Charlie hadn’t known me as a ten-year-old, however, and she didn’t know anybody who knew me, either. She knew me only as a young adult. I was already old enough to vote when I met her; I was old enough to spend the night with her, the whole night, in her hall of residence, and have opinions, and buy her a drink in a pub, secure in the knowledge that my driving license with its scrambled proof of age was in my pocket … and I was old enough to have a history. At home I didn’t have a history, just stuff that everybody already knew, and that, therefore, wasn’t worth repeating.

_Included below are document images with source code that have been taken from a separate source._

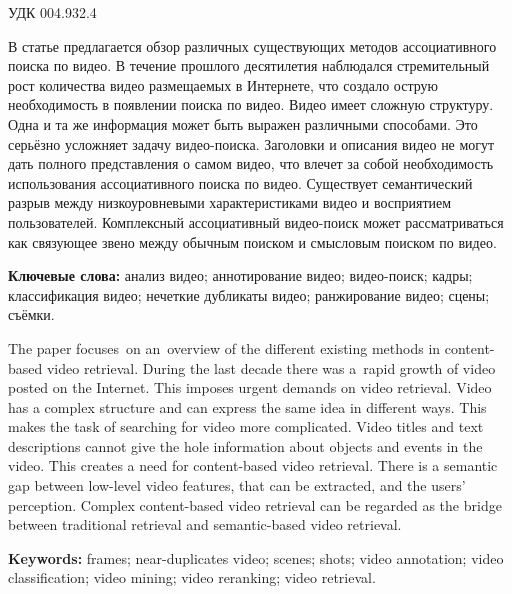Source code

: 
\noindent УДК 004.932.4



{\small

В статье предлагается обзор различных существующих методов
ассоциативного поиска по видео.
В течение прошлого десятилетия наблюдался стремительный рост
количества видео размещаемых в Интернете,
что создало острую необходимость в появлении поиска по видео.
Видео имеет сложную структуру. Одна и та же информация
может быть выражен различными способами.
Это серьёзно усложняет задачу видео-поиска.
Заголовки и описания видео не могут
дать полного представления о самом видео,
что влечет за собой необходимость использования
ассоциативного поиска по видео.
Существует семантический разрыв между низкоуровневыми
характеристиками видео и восприятием пользователей.
Комплексный ассоциативный видео-поиск
может рассматриваться как связующее звено между обычным поиском
и смысловым поиском по видео.

{\bf Ключевые слова:}
анализ видео;
аннотирование видео;
видео-поиск;
кадры;
классификация видео;
нечеткие дубликаты видео;
ранжирование видео;
сцены;
съёмки.

}



{\small

The paper focuses on an overview of the different existing methods
in content-based video retrieval.
During the last decade there was a~rapid growth
of video posted on the Internet.
This imposes urgent demands on video retrieval.
Video has a complex structure and can express the same idea
in different ways. This makes the task of searching for video more complicated.
Video titles and text descriptions cannot give the hole information
about objects and events in the video.
This creates a need for content-based video retrieval.
There is a semantic gap between low-level video features,
that can be extracted, and the users' perception.
Complex content-based video retrieval
can be regarded as the bridge between traditional retrieval
and semantic-based video retrieval.


{\bf Keywords:}
frames;
near-duplicates video;
scenes;
shots;
video annotation;
video classification;
video mining;
video reranking;
video retrieval.

}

But I still felt a fraud. I was like all those people who suddenly shaved their heads and said they’d always been punks, they’d been punks before punk was even thought of: I felt as though I was going to be found out at any moment, that somebody was going to burst into the college bar brandishing one of the anorak photos and yelling, “Rob used to be a boy! A little lad!,” and Charlie would see it and pack me in. It never occurred to me that she probably had a whole pile of books about ponies and some ridiculous party dresses hidden away at her parents’ place in St. Albans. As far as I was concerned, she had been born with enormous earrings, drainpipe jeans, and an incredibly sophisticated enthusiasm for the works of some guy who used to splodge orange paint around.

We went out for two years, and for every single minute I felt as though I was standing on a dangerously narrow ledge. I couldn’t ever get comfortable, if you know what I mean; there was no room to stretch out and relax. I was depressed by the lack of flamboyance in my wardrobe. I was fretful about my abilities as a lover. I couldn’t understand what she saw in the orange-paint guy, however many times she explained. I worried that I was never ever going to be able to say anything interesting or amusing to her about anything at all. I was intimidated by the other men in her design course, and became convinced that she was going to go off with one of them. She went off with one of them.